▸ **What is required**:
Down to the last line, print the entries below exactly, and keep every picture out of the copy.

════════════════

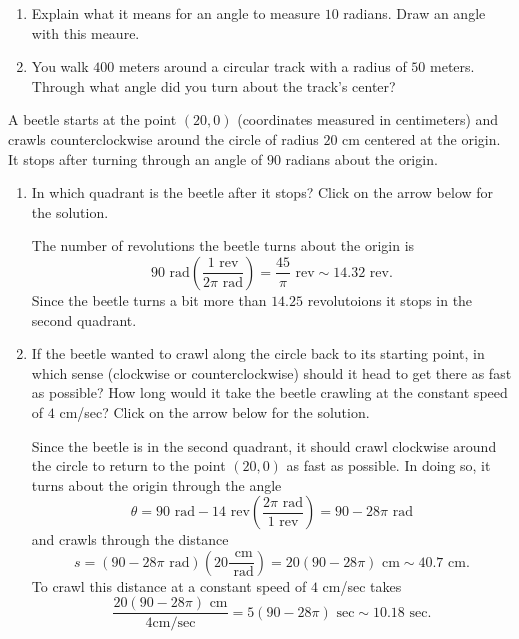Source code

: \documentclass{ximera}
\begin{document}
\begin{question}  \label{Q2873:Angles}
\begin{enumerate}
\item Explain what it means for an angle to measure $10$ radians. Draw an angle with this meaure.

\item You walk $400$ meters around a circular track with a radius of $50$ meters. Through what angle did you turn about the track's center?

\end{enumerate}

\end{question}

\begin{question} \label{Q9dfdEREFDF}
A beetle starts at the point $(20,0)$ (coordinates measured in centimeters) and crawls counterclockwise around the circle of radius $20$ cm centered at the origin. It stops after turning through an angle of $90$ radians about the origin.

\begin{enumerate}
\item In which quadrant is the beetle after it stops? Click on the arrow below for the solution.

\begin{expandable}
The number of revolutions the beetle turns about the origin is
\[
    90 \text{ rad} \left( \frac{1\text{ rev}}{2\pi \text{ rad}} \right) = \frac{45}{\pi} \text{ rev} \sim 14.32 \text{ rev}.
\]
Since the beetle turns a bit more than $14.25$ revolutoions it stops in the second quadrant.
\end{expandable}

\item If the beetle wanted to crawl along the circle back to its starting point, in which sense (clockwise or counterclockwise) should it head to get there as fast as possible? How long would it take the beetle crawling at the constant speed of $4$ cm/sec?  Click on the arrow below for the solution.

\begin{expandable}
Since the beetle is in the second quadrant, it should crawl clockwise around the circle to return to the point $(20,0)$ as fast as possible. In doing so, it turns about the origin through the angle
\[
     \theta = 90\text{ rad} - 14\text{ rev} \left( \frac{2\pi \text{ rad}}{1 \text{ rev}} \right) = 90 - 28\pi \text{ rad} 
\]
and crawls through the distance
\[
 s =  (  90 - 28\pi \text{ rad}  ) \left( 20 \frac{\text{ cm}}{\text{ rad}} \right) = 20 (90 - 28\pi)\text{ cm} \sim 40.7\text{ cm}.
\]
To crawl this distance at a constant speed of $4$ cm/sec takes
\[
         \frac{20 (90 - 28\pi)\text{ cm}}{4\text{cm/sec}} = 5(90-28\pi)\text{ sec} \sim 10.18 \text{ sec}.
\]
\end{expandable}

\end{enumerate}

\end{question}
\end{document}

════════════════

▸ **Answer for the task**:
Source code

: \documentclass{ximera}
\begin{document}
\begin{question}  \label{Q2873:Angles}
\begin{enumerate}
\item Explain what it means for an angle to measure $10$ radians. Draw an angle with this meaure.

\item You walk $400$ meters around a circular track with a radius of $50$ meters. Through what angle did you turn about the track's center?

\end{enumerate}

\end{question}

\begin{question} \label{Q9dfdEREFDF}
A beetle starts at the point $(20,0)$ (coordinates measured in centimeters) and crawls counterclockwise around the circle of radius $20$ cm centered at the origin. It stops after turning through an angle of $90$ radians about the origin.

\begin{enumerate}
\item In which quadrant is the beetle after it stops? Click on the arrow below for the solution.

\begin{expandable}
The number of revolutions the beetle turns about the origin is
\[
    90 \text{ rad} \left( \frac{1\text{ rev}}{2\pi \text{ rad}} \right) = \frac{45}{\pi} \text{ rev} \sim 14.32 \text{ rev}.
\]
Since the beetle turns a bit more than $14.25$ revolutoions it stops in the second quadrant.
\end{expandable}

\item If the beetle wanted to crawl along the circle back to its starting point, in which sense (clockwise or counterclockwise) should it head to get there as fast as possible? How long would it take the beetle crawling at the constant speed of $4$ cm/sec?  Click on the arrow below for the solution.

\begin{expandable}
Since the beetle is in the second quadrant, it should crawl clockwise around the circle to return to the point $(20,0)$ as fast as possible. In doing so, it turns about the origin through the angle
\[
     \theta = 90\text{ rad} - 14\text{ rev} \left( \frac{2\pi \text{ rad}}{1 \text{ rev}} \right) = 90 - 28\pi \text{ rad} 
\]
and crawls through the distance
\[
 s =  (  90 - 28\pi \text{ rad}  ) \left( 20 \frac{\text{ cm}}{\text{ rad}} \right) = 20 (90 - 28\pi)\text{ cm} \sim 40.7\text{ cm}.
\]
To crawl this distance at a constant speed of $4$ cm/sec takes
\[
         \frac{20 (90 - 28\pi)\text{ cm}}{4\text{cm/sec}} = 5(90-28\pi)\text{ sec} \sim 10.18 \text{ sec}.
\]
\end{expandable}

\end{enumerate}

\end{question}
\end{document}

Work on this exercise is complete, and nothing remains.